┏━━

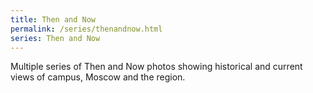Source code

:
 ```yaml
---
title: Then and Now
permalink: /series/thenandnow.html
series: Then and Now
---
```


Multiple series of Then and Now photos showing historical and current views of campus, Moscow and the region.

┗━━

INSTRUCTIONS TO FOLLOW:
All the data above is to be transcribed exactly, with no pictures included.

RESULT FOR THIS EXERCISE:
Source code

:
 ```yaml
---
title: Then and Now
permalink: /series/thenandnow.html
series: Then and Now
---
```


Multiple series of Then and Now photos showing historical and current views of campus, Moscow and the region.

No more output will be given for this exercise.